→ **Exercise prompt**:
All lines from the one containing "- [ ] Boat animation" to the end of the entries below should be output exactly as they appear. No other lines should be output.

▼▼▼

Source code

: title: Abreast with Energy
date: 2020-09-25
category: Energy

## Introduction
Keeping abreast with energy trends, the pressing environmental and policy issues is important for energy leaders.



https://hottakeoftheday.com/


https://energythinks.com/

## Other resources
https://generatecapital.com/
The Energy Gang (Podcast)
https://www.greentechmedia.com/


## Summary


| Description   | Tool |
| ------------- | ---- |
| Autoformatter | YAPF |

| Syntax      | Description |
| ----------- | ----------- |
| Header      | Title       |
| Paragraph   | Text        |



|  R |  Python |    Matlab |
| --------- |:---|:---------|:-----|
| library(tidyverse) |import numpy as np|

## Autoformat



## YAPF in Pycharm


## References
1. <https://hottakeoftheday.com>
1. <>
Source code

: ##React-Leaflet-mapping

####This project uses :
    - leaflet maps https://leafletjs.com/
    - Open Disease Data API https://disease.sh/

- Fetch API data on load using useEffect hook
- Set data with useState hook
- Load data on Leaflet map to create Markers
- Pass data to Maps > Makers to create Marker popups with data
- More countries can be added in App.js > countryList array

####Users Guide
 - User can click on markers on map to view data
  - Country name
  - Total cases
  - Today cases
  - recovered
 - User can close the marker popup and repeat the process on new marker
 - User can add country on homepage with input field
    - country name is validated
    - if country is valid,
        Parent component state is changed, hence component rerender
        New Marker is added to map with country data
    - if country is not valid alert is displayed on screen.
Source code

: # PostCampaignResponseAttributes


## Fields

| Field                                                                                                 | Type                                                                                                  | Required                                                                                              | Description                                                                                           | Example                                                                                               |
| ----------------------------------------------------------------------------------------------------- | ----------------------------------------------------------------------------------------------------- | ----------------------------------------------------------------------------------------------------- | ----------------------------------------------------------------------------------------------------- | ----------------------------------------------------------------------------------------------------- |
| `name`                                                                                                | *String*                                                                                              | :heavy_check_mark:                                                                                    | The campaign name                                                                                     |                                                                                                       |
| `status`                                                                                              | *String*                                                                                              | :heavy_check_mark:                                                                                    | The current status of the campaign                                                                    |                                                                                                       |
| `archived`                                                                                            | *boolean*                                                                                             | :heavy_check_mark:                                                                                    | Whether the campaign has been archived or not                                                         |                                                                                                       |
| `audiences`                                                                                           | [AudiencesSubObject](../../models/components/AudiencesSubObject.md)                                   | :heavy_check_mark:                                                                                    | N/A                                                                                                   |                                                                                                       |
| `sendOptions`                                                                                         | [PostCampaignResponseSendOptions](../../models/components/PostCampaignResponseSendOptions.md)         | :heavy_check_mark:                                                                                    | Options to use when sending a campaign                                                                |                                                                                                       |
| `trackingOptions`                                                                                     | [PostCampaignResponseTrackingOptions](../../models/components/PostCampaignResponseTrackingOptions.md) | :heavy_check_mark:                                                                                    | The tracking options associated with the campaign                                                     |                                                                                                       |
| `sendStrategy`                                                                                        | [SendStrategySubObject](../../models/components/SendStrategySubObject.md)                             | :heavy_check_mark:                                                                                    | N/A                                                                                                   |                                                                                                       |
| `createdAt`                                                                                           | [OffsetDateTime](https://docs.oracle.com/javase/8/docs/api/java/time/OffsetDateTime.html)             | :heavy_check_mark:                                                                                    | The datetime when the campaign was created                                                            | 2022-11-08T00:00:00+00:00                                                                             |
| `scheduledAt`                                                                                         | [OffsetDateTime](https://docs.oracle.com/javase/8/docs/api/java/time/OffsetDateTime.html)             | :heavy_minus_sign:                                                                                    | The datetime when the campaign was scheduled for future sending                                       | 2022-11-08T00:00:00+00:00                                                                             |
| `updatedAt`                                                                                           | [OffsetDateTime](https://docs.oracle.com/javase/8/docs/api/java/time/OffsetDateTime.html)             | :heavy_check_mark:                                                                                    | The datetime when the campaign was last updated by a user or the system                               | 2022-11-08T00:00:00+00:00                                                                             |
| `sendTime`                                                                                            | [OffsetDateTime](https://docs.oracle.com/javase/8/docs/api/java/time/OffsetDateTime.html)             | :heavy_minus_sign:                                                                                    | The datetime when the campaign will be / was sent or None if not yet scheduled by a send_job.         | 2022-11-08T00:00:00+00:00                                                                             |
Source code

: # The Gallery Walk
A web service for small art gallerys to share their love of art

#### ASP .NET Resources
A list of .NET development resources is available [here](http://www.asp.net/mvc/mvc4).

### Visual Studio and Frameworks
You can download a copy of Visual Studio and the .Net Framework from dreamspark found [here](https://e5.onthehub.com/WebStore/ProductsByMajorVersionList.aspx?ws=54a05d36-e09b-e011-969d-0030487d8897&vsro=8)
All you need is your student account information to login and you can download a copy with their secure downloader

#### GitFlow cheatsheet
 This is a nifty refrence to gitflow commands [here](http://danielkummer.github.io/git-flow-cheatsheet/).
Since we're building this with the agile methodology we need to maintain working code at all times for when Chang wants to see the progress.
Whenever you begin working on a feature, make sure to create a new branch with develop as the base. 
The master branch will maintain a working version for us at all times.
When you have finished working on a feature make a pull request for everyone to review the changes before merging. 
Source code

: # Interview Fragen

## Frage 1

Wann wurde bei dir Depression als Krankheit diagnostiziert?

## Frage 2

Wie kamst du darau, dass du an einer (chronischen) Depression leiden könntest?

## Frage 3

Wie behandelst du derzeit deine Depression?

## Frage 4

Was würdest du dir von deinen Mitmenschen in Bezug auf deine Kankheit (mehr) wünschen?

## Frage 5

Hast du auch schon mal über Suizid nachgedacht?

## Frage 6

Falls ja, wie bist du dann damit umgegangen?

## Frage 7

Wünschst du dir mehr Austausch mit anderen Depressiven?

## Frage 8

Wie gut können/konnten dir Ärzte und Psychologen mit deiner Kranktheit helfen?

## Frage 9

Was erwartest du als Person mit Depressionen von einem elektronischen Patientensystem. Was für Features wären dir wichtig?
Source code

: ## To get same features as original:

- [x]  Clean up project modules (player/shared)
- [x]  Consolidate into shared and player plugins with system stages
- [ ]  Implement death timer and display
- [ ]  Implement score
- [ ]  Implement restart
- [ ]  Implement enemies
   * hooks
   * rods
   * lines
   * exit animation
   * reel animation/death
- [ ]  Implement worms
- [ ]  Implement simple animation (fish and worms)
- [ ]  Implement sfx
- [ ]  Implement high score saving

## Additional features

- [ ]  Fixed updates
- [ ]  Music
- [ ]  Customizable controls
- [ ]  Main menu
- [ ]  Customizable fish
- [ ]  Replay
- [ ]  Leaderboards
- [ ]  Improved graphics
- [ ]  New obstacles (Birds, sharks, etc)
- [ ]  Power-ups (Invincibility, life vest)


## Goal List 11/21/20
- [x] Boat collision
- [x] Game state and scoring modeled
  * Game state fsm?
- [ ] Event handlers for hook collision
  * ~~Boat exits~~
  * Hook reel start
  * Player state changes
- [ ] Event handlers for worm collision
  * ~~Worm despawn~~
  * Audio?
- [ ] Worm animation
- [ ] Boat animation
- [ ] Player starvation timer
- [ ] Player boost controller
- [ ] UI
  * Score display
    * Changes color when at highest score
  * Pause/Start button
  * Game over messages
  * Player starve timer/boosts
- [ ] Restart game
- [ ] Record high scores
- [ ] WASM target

▲▲▲

→ **Response to the task**:
- [ ] Boat animation
- [ ] Player starvation timer
- [ ] Player boost controller
- [ ] UI
  * Score display
    * Changes color when at highest score
  * Pause/Start button
  * Game over messages
  * Player starve timer/boosts
- [ ] Restart game
- [ ] Record high scores
- [ ] WASM target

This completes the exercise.